Your objective
Copy out each line below that has the word "exemple" in it.

Dataset records
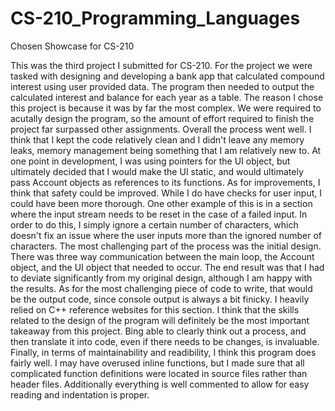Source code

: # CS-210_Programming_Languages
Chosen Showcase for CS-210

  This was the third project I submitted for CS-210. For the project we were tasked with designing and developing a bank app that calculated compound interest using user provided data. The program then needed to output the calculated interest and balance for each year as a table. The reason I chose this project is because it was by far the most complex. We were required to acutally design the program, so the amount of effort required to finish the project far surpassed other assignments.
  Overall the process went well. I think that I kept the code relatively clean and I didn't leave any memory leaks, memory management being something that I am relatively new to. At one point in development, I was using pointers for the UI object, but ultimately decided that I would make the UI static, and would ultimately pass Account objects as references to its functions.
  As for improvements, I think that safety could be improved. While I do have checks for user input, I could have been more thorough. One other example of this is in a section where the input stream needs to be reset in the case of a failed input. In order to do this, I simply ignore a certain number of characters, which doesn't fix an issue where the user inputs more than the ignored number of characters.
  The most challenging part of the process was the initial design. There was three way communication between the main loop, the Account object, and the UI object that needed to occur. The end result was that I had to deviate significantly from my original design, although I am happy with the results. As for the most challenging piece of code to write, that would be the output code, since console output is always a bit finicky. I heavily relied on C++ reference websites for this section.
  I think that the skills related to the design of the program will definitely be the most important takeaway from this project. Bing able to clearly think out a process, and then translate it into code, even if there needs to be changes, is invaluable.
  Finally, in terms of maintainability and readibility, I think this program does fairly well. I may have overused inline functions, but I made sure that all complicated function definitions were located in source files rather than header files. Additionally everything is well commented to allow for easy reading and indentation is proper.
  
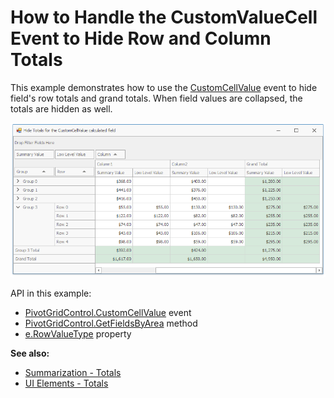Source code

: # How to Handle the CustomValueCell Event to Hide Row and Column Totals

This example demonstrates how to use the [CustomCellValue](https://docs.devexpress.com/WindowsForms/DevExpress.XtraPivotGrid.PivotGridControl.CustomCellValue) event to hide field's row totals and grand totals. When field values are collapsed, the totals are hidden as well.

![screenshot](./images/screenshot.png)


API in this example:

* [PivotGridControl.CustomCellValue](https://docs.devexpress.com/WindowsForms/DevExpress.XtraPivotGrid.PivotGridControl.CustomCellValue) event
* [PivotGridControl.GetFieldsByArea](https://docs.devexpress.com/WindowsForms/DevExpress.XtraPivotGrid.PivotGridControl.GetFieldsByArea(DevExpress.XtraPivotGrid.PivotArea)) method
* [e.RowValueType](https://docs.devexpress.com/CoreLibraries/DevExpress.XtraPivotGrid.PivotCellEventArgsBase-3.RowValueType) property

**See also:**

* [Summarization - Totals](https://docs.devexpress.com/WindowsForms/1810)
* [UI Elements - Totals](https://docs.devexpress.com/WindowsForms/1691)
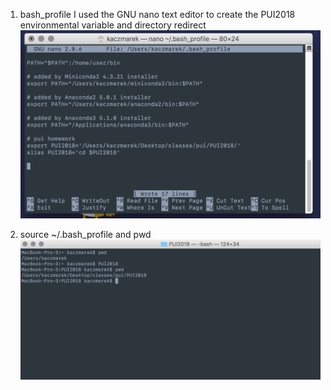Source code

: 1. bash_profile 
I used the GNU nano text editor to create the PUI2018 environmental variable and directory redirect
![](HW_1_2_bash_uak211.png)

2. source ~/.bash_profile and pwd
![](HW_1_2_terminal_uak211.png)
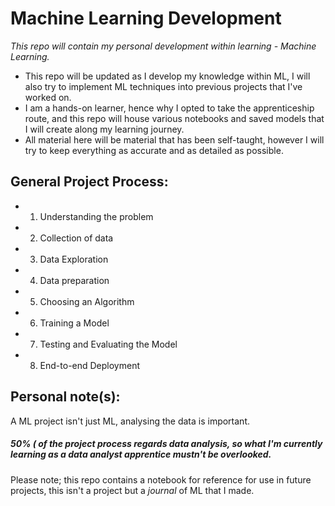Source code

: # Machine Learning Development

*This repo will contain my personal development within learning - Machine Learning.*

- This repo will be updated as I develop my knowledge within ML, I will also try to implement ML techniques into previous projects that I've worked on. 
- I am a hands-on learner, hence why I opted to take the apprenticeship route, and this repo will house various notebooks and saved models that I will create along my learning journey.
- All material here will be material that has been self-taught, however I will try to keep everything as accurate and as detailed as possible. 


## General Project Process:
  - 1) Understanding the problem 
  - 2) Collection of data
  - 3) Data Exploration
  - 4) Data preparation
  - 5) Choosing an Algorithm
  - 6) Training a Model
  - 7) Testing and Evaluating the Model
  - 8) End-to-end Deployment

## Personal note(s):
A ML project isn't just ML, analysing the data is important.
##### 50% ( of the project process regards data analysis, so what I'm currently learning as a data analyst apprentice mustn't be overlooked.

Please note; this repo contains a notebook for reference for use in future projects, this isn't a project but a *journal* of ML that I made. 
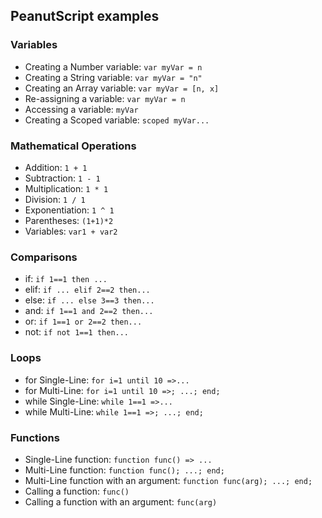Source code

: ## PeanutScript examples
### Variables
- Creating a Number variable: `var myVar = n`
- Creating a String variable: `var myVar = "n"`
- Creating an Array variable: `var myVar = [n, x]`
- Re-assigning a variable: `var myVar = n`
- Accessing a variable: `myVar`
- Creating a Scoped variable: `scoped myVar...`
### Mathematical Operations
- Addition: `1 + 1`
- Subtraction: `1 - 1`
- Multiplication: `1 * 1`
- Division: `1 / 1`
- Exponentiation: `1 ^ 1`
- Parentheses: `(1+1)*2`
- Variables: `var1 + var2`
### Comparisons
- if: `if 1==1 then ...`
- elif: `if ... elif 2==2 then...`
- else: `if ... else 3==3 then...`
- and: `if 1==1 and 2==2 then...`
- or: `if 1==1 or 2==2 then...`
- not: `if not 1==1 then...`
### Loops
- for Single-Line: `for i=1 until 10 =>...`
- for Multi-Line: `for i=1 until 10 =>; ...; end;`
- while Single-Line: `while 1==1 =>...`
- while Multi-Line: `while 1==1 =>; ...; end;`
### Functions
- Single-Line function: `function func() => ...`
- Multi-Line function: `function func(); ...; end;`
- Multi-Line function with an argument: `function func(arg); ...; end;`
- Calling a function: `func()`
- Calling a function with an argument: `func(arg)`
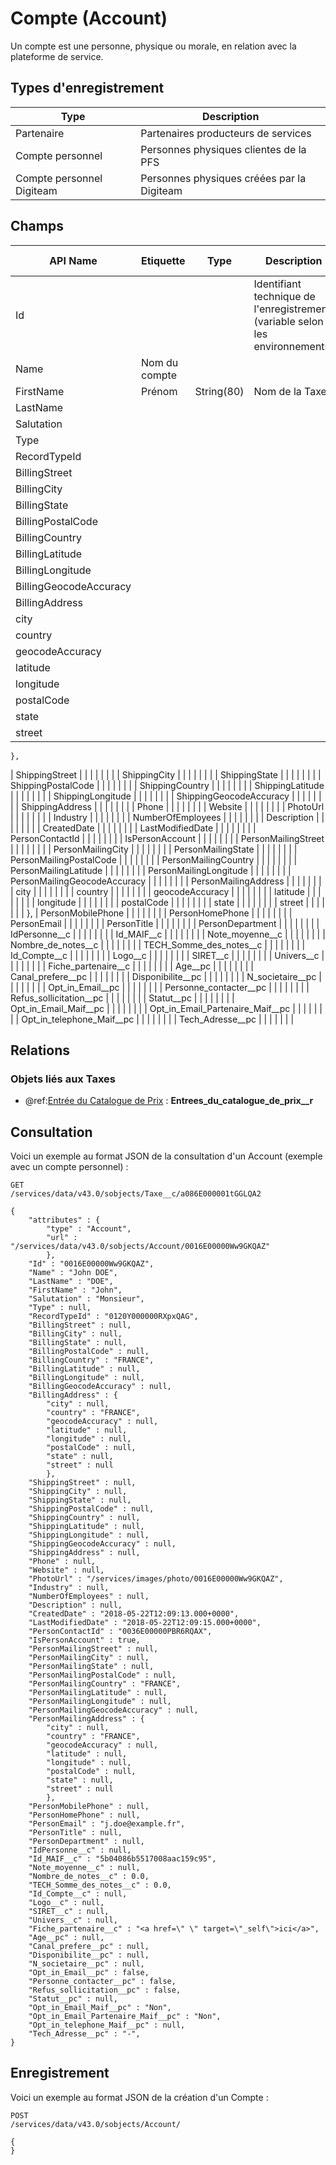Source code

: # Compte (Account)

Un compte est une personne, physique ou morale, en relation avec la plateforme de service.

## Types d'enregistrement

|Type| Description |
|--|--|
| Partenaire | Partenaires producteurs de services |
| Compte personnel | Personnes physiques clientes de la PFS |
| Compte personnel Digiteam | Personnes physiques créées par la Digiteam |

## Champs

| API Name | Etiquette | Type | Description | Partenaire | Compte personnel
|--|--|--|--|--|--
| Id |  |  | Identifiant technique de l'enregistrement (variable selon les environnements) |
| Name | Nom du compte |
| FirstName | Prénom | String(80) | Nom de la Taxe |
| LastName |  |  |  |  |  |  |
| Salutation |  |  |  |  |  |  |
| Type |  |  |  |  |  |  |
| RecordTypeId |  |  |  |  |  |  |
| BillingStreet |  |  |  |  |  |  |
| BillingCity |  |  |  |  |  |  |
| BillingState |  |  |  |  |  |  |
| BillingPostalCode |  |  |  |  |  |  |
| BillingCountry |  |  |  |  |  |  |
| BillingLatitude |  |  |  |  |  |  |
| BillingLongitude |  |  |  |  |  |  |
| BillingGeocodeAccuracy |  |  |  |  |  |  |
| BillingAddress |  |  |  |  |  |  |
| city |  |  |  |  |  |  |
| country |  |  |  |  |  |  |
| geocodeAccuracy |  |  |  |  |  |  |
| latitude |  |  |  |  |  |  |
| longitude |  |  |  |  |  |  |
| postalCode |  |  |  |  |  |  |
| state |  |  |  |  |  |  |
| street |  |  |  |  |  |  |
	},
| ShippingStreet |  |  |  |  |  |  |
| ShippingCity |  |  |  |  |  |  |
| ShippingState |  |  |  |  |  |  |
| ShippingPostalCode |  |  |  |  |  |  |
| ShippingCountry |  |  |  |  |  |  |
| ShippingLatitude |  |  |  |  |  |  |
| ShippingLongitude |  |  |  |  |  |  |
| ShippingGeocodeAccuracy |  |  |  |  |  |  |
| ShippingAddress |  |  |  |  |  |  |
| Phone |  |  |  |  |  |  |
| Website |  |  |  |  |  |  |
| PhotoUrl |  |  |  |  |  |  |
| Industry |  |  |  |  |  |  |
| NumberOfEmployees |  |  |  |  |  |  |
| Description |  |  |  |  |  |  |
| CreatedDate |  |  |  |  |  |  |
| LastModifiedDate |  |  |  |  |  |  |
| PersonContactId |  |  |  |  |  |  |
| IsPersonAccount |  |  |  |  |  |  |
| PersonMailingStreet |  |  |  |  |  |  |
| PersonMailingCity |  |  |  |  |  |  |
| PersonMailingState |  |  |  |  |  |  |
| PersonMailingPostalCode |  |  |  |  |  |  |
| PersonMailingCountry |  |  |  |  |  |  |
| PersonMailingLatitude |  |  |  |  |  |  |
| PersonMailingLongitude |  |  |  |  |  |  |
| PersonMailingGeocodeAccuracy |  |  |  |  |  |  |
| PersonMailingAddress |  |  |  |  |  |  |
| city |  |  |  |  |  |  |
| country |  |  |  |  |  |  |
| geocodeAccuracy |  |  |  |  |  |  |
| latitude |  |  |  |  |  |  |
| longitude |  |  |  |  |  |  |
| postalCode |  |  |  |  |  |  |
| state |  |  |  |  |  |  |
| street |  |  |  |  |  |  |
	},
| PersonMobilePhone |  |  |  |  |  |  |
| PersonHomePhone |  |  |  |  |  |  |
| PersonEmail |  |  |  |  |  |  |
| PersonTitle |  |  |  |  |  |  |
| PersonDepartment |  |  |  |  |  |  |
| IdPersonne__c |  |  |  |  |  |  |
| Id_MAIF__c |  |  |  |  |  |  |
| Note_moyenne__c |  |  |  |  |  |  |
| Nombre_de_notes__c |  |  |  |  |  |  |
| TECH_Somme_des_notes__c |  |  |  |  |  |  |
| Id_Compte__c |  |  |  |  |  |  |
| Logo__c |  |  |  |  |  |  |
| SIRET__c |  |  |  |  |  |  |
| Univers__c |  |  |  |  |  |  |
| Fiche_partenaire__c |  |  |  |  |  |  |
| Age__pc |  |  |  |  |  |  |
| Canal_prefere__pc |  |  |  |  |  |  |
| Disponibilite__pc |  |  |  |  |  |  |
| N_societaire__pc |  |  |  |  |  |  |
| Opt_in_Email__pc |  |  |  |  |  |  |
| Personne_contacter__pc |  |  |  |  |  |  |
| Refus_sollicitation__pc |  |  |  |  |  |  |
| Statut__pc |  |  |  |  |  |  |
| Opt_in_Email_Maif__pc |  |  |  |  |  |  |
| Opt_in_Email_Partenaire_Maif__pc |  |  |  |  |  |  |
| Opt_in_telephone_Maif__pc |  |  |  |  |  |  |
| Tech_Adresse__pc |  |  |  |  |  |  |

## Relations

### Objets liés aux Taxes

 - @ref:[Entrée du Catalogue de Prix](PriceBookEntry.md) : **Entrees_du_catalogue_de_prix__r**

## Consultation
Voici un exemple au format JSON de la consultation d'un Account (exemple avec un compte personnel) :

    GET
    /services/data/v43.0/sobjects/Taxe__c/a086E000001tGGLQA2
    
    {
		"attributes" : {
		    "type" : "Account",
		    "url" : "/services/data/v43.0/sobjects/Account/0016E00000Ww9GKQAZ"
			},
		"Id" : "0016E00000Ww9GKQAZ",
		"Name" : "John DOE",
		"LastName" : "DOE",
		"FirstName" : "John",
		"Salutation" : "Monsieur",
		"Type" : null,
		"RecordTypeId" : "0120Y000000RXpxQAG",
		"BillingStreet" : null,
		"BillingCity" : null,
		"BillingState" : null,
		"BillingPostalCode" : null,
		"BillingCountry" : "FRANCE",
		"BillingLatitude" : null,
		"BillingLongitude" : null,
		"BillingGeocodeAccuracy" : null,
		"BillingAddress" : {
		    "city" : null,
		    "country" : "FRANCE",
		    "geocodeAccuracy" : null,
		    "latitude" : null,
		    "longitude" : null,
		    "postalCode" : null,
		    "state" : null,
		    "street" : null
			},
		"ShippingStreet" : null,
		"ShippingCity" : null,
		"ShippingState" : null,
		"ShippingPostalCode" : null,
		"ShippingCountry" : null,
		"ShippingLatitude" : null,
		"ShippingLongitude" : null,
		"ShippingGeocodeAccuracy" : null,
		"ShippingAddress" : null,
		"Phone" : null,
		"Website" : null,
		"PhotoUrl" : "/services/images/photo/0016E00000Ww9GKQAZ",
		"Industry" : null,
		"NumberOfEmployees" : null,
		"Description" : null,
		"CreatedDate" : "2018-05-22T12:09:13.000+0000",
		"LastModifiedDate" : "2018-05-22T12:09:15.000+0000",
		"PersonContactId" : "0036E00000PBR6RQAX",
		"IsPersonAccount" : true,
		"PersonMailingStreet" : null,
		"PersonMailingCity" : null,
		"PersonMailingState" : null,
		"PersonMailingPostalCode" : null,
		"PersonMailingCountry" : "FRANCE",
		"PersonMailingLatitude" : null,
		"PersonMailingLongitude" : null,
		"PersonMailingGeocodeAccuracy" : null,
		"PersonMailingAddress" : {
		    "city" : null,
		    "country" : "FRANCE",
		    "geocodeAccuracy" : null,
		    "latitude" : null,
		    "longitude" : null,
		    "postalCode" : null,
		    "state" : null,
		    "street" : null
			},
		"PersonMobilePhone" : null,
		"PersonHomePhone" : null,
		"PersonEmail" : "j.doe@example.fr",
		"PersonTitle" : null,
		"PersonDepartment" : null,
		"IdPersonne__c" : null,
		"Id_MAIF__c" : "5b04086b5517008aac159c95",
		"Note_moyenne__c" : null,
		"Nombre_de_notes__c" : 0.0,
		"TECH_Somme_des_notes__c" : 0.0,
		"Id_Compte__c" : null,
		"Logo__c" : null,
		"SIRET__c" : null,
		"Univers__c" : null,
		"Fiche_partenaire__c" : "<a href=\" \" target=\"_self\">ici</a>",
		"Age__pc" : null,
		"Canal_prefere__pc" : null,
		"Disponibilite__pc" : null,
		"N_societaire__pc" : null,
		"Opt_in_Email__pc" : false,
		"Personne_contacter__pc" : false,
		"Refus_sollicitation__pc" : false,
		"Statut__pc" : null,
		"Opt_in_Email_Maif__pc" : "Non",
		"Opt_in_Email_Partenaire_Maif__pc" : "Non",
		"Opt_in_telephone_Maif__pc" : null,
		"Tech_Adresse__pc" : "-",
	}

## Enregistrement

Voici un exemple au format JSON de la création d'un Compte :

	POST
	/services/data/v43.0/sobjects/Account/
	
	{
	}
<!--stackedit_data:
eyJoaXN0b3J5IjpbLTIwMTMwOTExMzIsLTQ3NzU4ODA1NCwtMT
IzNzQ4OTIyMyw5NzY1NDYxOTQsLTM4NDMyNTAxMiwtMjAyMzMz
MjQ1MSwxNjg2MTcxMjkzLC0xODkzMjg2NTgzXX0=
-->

Response to this task
Voici un exemple au format JSON de la consultation d'un Account (exemple avec un compte personnel) :
Voici un exemple au format JSON de la création d'un Compte :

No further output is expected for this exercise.